Saved data entries

----

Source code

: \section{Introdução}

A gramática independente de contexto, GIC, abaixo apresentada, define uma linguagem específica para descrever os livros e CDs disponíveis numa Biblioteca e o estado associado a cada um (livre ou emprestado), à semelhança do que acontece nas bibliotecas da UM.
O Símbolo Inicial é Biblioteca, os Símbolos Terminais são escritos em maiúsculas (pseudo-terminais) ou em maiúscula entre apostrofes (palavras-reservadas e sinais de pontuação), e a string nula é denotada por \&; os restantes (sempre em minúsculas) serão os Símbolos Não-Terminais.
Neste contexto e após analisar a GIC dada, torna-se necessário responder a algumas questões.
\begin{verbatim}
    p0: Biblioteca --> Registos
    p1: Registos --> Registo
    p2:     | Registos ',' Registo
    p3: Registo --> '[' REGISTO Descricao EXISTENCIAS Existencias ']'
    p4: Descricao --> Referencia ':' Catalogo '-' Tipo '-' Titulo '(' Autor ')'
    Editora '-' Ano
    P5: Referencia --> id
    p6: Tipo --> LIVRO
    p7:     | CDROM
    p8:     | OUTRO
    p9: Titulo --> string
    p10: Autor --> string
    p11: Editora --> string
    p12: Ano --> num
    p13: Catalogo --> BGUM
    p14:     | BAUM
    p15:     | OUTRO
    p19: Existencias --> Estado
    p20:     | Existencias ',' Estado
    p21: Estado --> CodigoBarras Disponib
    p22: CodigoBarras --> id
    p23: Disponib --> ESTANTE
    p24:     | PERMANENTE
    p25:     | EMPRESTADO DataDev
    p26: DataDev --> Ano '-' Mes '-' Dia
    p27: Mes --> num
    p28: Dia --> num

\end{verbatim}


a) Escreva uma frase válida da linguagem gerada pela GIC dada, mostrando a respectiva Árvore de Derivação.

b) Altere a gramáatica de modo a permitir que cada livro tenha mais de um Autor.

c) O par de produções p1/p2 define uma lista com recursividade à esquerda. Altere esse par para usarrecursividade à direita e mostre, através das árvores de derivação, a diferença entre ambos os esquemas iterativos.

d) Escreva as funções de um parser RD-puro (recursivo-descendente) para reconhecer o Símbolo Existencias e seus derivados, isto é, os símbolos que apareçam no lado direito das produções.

----

### WHAT YOU SHOULD DO:
In your answer, print every entry exactly as it appears.

### RESPONSE FOR THIS EXERCISE:
Source code

: \section{Introdução}

A gramática independente de contexto, GIC, abaixo apresentada, define uma linguagem específica para descrever os livros e CDs disponíveis numa Biblioteca e o estado associado a cada um (livre ou emprestado), à semelhança do que acontece nas bibliotecas da UM.
O Símbolo Inicial é Biblioteca, os Símbolos Terminais são escritos em maiúsculas (pseudo-terminais) ou em maiúscula entre apostrofes (palavras-reservadas e sinais de pontuação), e a string nula é denotada por \&; os restantes (sempre em minúsculas) serão os Símbolos Não-Terminais.
Neste contexto e após analisar a GIC dada, torna-se necessário responder a algumas questões.
\begin{verbatim}
    p0: Biblioteca --> Registos
    p1: Registos --> Registo
    p2:     | Registos ',' Registo
    p3: Registo --> '[' REGISTO Descricao EXISTENCIAS Existencias ']'
    p4: Descricao --> Referencia ':' Catalogo '-' Tipo '-' Titulo '(' Autor ')'
    Editora '-' Ano
    P5: Referencia --> id
    p6: Tipo --> LIVRO
    p7:     | CDROM
    p8:     | OUTRO
    p9: Titulo --> string
    p10: Autor --> string
    p11: Editora --> string
    p12: Ano --> num
    p13: Catalogo --> BGUM
    p14:     | BAUM
    p15:     | OUTRO
    p19: Existencias --> Estado
    p20:     | Existencias ',' Estado
    p21: Estado --> CodigoBarras Disponib
    p22: CodigoBarras --> id
    p23: Disponib --> ESTANTE
    p24:     | PERMANENTE
    p25:     | EMPRESTADO DataDev
    p26: DataDev --> Ano '-' Mes '-' Dia
    p27: Mes --> num
    p28: Dia --> num

\end{verbatim}


a) Escreva uma frase válida da linguagem gerada pela GIC dada, mostrando a respectiva Árvore de Derivação.

b) Altere a gramáatica de modo a permitir que cada livro tenha mais de um Autor.

c) O par de produções p1/p2 define uma lista com recursividade à esquerda. Altere esse par para usarrecursividade à direita e mostre, através das árvores de derivação, a diferença entre ambos os esquemas iterativos.

d) Escreva as funções de um parser RD-puro (recursivo-descendente) para reconhecer o Símbolo Existencias e seus derivados, isto é, os símbolos que apareçam no lado direito das produções.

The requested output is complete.